Pada karcis resmi yang dikeluarkan, tarif motor Golongan II tercantum sebesar Rp6.000. Namun, tidak ada penjelasan rinci mengenai dasar perhitungan atau apakah kebijakan ini telah melalui uji publik serta melibatkan otoritas terkait seperti Ombudsman atau DPRD setempat.
Sejumlah pengendara motor mengaku tidak pernah mendapat sosialisasi terkait kenaikan tarif.
“Ini seperti diputuskan diam-diam. Kami tidak dilibatkan sama sekali,”
ujar seorang pengguna yang enggan disebutkan namanya.

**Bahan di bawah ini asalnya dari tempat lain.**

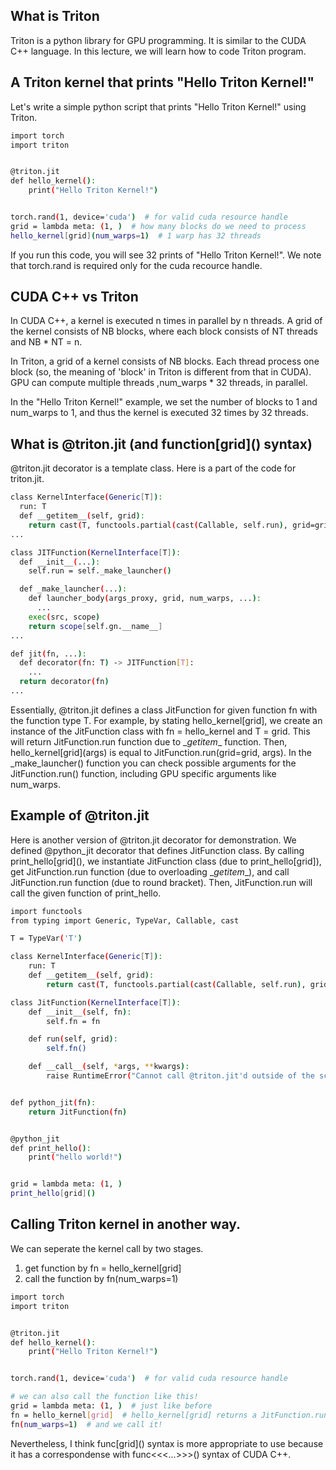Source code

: ## What is Triton
Triton is a python library for GPU programming.
It is similar to the CUDA C++ language. In this lecture, we will learn how to code Triton program.

## A Triton kernel that prints "Hello Triton Kernel!"
Let's write a simple python script that prints "Hello Triton Kernel!" using Triton.

```bash
import torch
import triton


@triton.jit
def hello_kernel():
    print("Hello Triton Kernel!")


torch.rand(1, device='cuda')  # for valid cuda resource handle
grid = lambda meta: (1, )  # how many blocks do we need to process
hello_kernel[grid](num_warps=1)  # 1 warp has 32 threads
```

If you run this code, you will see 32 prints of "Hello Triton Kernel!".
We note that torch.rand is required only for the cuda recource handle.

## CUDA C++ vs Triton
In CUDA C++, a kernel is executed n times in parallel by n threads. A grid of the kernel consists of NB blocks, where each block consists of NT threads and NB * NT = n.

In Triton, a grid of a kernel consists of NB blocks. Each thread process one block (so, the meaning of 'block' in Triton is different from that in CUDA). GPU can compute multiple threads ,num_warps * 32 threads, in parallel.

In the "Hello Triton Kernel!" example, we set the number of blocks to 1 and num_warps to 1, and thus the kernel is executed 32 times by 32 threads.


## What is @triton.jit (and function\[grid\]() syntax)
@triton.jit decorator is a template class. Here is a part of the code for triton.jit.

```bash
class KernelInterface(Generic[T]):
  run: T
  def __getitem__(self, grid):
    return cast(T, functools.partial(cast(Callable, self.run), grid=grid))
...

class JITFunction(KernelInterface[T]):
  def __init__(...):
    self.run = self._make_launcher()

  def _make_launcher(...):
    def launcher_body(args_proxy, grid, num_warps, ...):
      ...
    exec(src, scope)
    return scope[self.gn.__name__]
...

def jit(fn, ...):
  def decorator(fn: T) -> JITFunction[T]:
    ...
  return decorator(fn)
...
```

Essentially, @triton.jit defines a class JitFunction for given function fn with the function type T.
For example, by stating hello_kernel[grid], we create an instance of the JitFunction class with fn = hello_kernel and T = grid.
This will return JitFunction.run function due to \__getitem__ function. Then, hello_kernel\[grid\](args) is equal to JitFunction.run(grid=grid, args). In the _make_launcher() function you can check possible arguments for the JitFunction.run() function, including GPU specific arguments like num_warps.

## Example of @triton.jit
Here is another version of @triton.jit decorator for demonstration.
We defined @python_jit decorator that defines JitFunction class. By calling print_hello\[grid\](), we instantiate JitFunction class (due to print_hello\[grid\]), get JitFunction.run function (due to overloading \__getitem__), and call JitFunction.run function (due to round bracket). Then, JitFunction.run will call the given function of print_hello.

```bash
import functools
from typing import Generic, TypeVar, Callable, cast

T = TypeVar('T')

class KernelInterface(Generic[T]):
    run: T
    def __getitem__(self, grid):
        return cast(T, functools.partial(cast(Callable, self.run), grid=grid))

class JitFunction(KernelInterface[T]):
    def __init__(self, fn):
        self.fn = fn

    def run(self, grid):
        self.fn()

    def __call__(self, *args, **kwargs):
        raise RuntimeError("Cannot call @triton.jit'd outside of the scope of a kernel")


def python_jit(fn):
    return JitFunction(fn)


@python_jit
def print_hello():
    print("hello world!")


grid = lambda meta: (1, )
print_hello[grid]()
```


## Calling Triton kernel in another way.

We can seperate the kernel call by two stages.
1. get function by fn = hello_kernel\[grid\]
2. call the function by fn(num_warps=1)

```bash
import torch
import triton


@triton.jit
def hello_kernel():
    print("Hello Triton Kernel!")


torch.rand(1, device='cuda')  # for valid cuda resource handle

# we can also call the function like this!
grid = lambda meta: (1, )  # just like before
fn = hello_kernel[grid]  # hello_kernel[grid] returns a JitFunction.run function
fn(num_warps=1)  # and we call it!
```

Nevertheless, I think func\[grid\]() syntax is more appropriate to use because it has a correspondense with func<<<...>>>() syntax of CUDA C++.


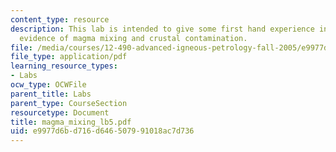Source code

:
 ```yaml
---
content_type: resource
description: This lab is intended to give some first hand experience in identifying
  evidence of magma mixing and crustal contamination.
file: /media/courses/12-490-advanced-igneous-petrology-fall-2005/e9977d6bd716d646507991018ac7d736_magma_mixing_lb5.pdf
file_type: application/pdf
learning_resource_types:
- Labs
ocw_type: OCWFile
parent_title: Labs
parent_type: CourseSection
resourcetype: Document
title: magma_mixing_lb5.pdf
uid: e9977d6b-d716-d646-5079-91018ac7d736
---
```

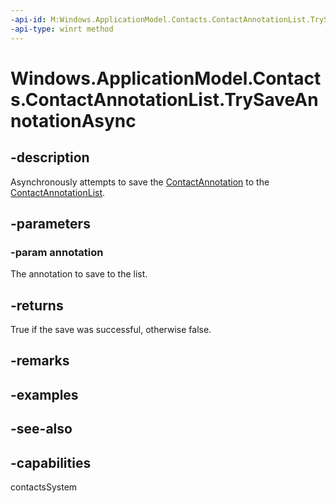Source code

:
 ```yaml
---
-api-id: M:Windows.ApplicationModel.Contacts.ContactAnnotationList.TrySaveAnnotationAsync(Windows.ApplicationModel.Contacts.ContactAnnotation)
-api-type: winrt method
---
```


<!-- Method syntax
public Windows.Foundation.IAsyncOperation<bool> TrySaveAnnotationAsync(Windows.ApplicationModel.Contacts.ContactAnnotation annotation)
-->

# Windows.ApplicationModel.Contacts.ContactAnnotationList.TrySaveAnnotationAsync

## -description
Asynchronously attempts to save the [ContactAnnotation](contactannotation.md) to the [ContactAnnotationList](contactannotationlist.md).

## -parameters
### -param annotation
The annotation to save to the list.

## -returns
True if the save was successful, otherwise false.

## -remarks

## -examples

## -see-also

## -capabilities
contactsSystem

Kebijakan ini diduga melanggar UU No. 25/2009 tentang Pelayanan Publik, khususnya Pasal 9 dan 17, yang mewajibkan keterlibatan masyarakat dan transparansi dalam penetapan tarif.
Diketahui, UU No. 14/2008 tentang Keterbukaan Informasi Publik juga disebut dilanggar karena masyarakat tidak mendapat akses informasi jelas terkait alasan dan proses penetapan tarif baru tersebut.
Sementara itu, Aktivis sosial Adrianto menegaskan, persoalannya bukan sekadar nominal, melainkan prinsip keadilan dan akuntabilitas.
“Pelabuhan jangan jadi alat bisnis yang membebani rakyat,”
tegasnya.
Kebijakan ini juga dipertanyakan kesesuaiannya dengan Perpres No. 16/2018 dan Permenhub No. PM 66/2019, yang mewajibkan konsultasi publik sebelum menaikkan tarif.
Masyarakat mendorong Ombudsman Sulut dan DPRD Bitung untuk mengaudit kebijakan ini. Mereka menuntut klarifikasi apakah prosedur penetapan tarif sudah sesuai aturan.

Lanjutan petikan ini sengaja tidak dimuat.